### TASK DESCRIPTION
Reproduce each record below in full, word for word, without images.

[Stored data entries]
•••
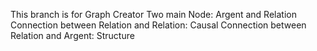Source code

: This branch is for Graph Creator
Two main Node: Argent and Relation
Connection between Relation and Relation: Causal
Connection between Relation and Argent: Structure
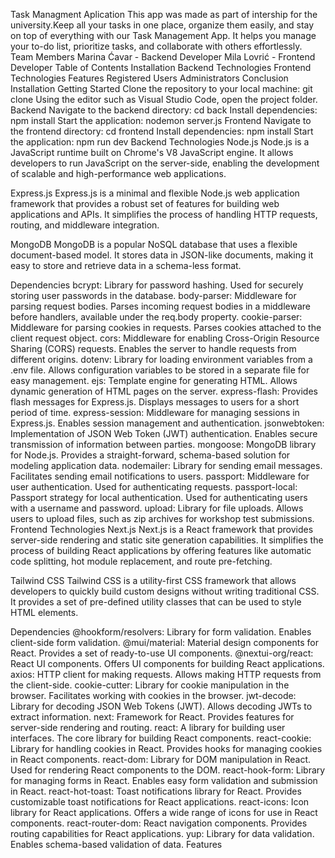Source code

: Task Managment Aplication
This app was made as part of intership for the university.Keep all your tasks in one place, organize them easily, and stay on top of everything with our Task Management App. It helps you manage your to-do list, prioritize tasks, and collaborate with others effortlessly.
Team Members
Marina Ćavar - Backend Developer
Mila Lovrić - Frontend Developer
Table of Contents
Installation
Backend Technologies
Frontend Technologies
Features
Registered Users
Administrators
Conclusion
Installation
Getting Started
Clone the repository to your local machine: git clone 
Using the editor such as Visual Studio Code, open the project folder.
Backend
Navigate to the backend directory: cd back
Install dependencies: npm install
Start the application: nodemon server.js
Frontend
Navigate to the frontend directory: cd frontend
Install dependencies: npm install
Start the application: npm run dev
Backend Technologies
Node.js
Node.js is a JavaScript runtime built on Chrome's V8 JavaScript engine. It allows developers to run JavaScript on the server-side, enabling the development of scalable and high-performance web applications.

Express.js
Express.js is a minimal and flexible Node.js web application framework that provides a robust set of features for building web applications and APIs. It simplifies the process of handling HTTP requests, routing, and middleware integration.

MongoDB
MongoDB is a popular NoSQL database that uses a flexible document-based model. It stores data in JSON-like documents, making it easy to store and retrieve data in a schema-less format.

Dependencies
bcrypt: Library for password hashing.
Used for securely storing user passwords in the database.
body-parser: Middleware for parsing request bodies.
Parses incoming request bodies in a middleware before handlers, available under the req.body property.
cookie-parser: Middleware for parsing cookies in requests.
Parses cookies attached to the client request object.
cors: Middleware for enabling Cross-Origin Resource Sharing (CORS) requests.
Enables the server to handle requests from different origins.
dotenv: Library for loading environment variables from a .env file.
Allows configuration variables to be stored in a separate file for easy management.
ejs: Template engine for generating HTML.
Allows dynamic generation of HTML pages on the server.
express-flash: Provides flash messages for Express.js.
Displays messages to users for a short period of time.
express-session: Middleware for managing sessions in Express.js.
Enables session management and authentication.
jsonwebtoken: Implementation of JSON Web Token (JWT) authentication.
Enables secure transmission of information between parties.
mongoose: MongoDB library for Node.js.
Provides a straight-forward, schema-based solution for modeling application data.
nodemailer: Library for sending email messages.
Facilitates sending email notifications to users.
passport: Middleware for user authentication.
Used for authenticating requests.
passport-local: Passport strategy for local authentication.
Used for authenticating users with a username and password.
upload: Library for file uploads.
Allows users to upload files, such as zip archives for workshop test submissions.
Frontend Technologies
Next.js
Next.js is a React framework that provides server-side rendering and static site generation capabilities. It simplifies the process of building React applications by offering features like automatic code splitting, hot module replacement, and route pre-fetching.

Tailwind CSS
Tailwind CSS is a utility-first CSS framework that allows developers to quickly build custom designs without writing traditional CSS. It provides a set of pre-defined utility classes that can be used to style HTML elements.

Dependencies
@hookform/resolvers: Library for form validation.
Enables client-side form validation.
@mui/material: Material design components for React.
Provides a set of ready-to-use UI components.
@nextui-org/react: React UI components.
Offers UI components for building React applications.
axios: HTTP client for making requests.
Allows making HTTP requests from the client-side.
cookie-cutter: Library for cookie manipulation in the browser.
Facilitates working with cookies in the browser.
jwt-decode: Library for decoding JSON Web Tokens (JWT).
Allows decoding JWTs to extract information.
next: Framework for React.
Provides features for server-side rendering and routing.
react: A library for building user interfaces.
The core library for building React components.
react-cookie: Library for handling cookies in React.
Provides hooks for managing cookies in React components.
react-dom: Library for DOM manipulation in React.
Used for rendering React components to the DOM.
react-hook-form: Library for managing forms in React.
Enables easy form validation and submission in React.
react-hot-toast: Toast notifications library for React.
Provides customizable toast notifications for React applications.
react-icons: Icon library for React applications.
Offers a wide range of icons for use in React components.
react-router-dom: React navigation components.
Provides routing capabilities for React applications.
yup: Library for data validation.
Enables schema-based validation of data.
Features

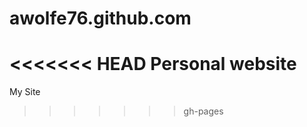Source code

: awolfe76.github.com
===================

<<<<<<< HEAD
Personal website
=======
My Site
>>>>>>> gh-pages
•••
### YOUR SOLUTION
Source code

: This branch is for Graph Creator
Two main Node: Argent and Relation
Connection between Relation and Relation: Causal
Connection between Relation and Argent: Structure
Source code

: Task Managment Aplication
This app was made as part of intership for the university.Keep all your tasks in one place, organize them easily, and stay on top of everything with our Task Management App. It helps you manage your to-do list, prioritize tasks, and collaborate with others effortlessly.
Team Members
Marina Ćavar - Backend Developer
Mila Lovrić - Frontend Developer
Table of Contents
Installation
Backend Technologies
Frontend Technologies
Features
Registered Users
Administrators
Conclusion
Installation
Getting Started
Clone the repository to your local machine: git clone 
Using the editor such as Visual Studio Code, open the project folder.
Backend
Navigate to the backend directory: cd back
Install dependencies: npm install
Start the application: nodemon server.js
Frontend
Navigate to the frontend directory: cd frontend
Install dependencies: npm install
Start the application: npm run dev
Backend Technologies
Node.js
Node.js is a JavaScript runtime built on Chrome's V8 JavaScript engine. It allows developers to run JavaScript on the server-side, enabling the development of scalable and high-performance web applications.

Express.js
Express.js is a minimal and flexible Node.js web application framework that provides a robust set of features for building web applications and APIs. It simplifies the process of handling HTTP requests, routing, and middleware integration.

MongoDB
MongoDB is a popular NoSQL database that uses a flexible document-based model. It stores data in JSON-like documents, making it easy to store and retrieve data in a schema-less format.

Dependencies
bcrypt: Library for password hashing.
Used for securely storing user passwords in the database.
body-parser: Middleware for parsing request bodies.
Parses incoming request bodies in a middleware before handlers, available under the req.body property.
cookie-parser: Middleware for parsing cookies in requests.
Parses cookies attached to the client request object.
cors: Middleware for enabling Cross-Origin Resource Sharing (CORS) requests.
Enables the server to handle requests from different origins.
dotenv: Library for loading environment variables from a .env file.
Allows configuration variables to be stored in a separate file for easy management.
ejs: Template engine for generating HTML.
Allows dynamic generation of HTML pages on the server.
express-flash: Provides flash messages for Express.js.
Displays messages to users for a short period of time.
express-session: Middleware for managing sessions in Express.js.
Enables session management and authentication.
jsonwebtoken: Implementation of JSON Web Token (JWT) authentication.
Enables secure transmission of information between parties.
mongoose: MongoDB library for Node.js.
Provides a straight-forward, schema-based solution for modeling application data.
nodemailer: Library for sending email messages.
Facilitates sending email notifications to users.
passport: Middleware for user authentication.
Used for authenticating requests.
passport-local: Passport strategy for local authentication.
Used for authenticating users with a username and password.
upload: Library for file uploads.
Allows users to upload files, such as zip archives for workshop test submissions.
Frontend Technologies
Next.js
Next.js is a React framework that provides server-side rendering and static site generation capabilities. It simplifies the process of building React applications by offering features like automatic code splitting, hot module replacement, and route pre-fetching.

Tailwind CSS
Tailwind CSS is a utility-first CSS framework that allows developers to quickly build custom designs without writing traditional CSS. It provides a set of pre-defined utility classes that can be used to style HTML elements.

Dependencies
@hookform/resolvers: Library for form validation.
Enables client-side form validation.
@mui/material: Material design components for React.
Provides a set of ready-to-use UI components.
@nextui-org/react: React UI components.
Offers UI components for building React applications.
axios: HTTP client for making requests.
Allows making HTTP requests from the client-side.
cookie-cutter: Library for cookie manipulation in the browser.
Facilitates working with cookies in the browser.
jwt-decode: Library for decoding JSON Web Tokens (JWT).
Allows decoding JWTs to extract information.
next: Framework for React.
Provides features for server-side rendering and routing.
react: A library for building user interfaces.
The core library for building React components.
react-cookie: Library for handling cookies in React.
Provides hooks for managing cookies in React components.
react-dom: Library for DOM manipulation in React.
Used for rendering React components to the DOM.
react-hook-form: Library for managing forms in React.
Enables easy form validation and submission in React.
react-hot-toast: Toast notifications library for React.
Provides customizable toast notifications for React applications.
react-icons: Icon library for React applications.
Offers a wide range of icons for use in React components.
react-router-dom: React navigation components.
Provides routing capabilities for React applications.
yup: Library for data validation.
Enables schema-based validation of data.
Features

Source code

: awolfe76.github.com
===================

<<<<<<< HEAD
Personal website
=======
My Site
>>>>>>> gh-pages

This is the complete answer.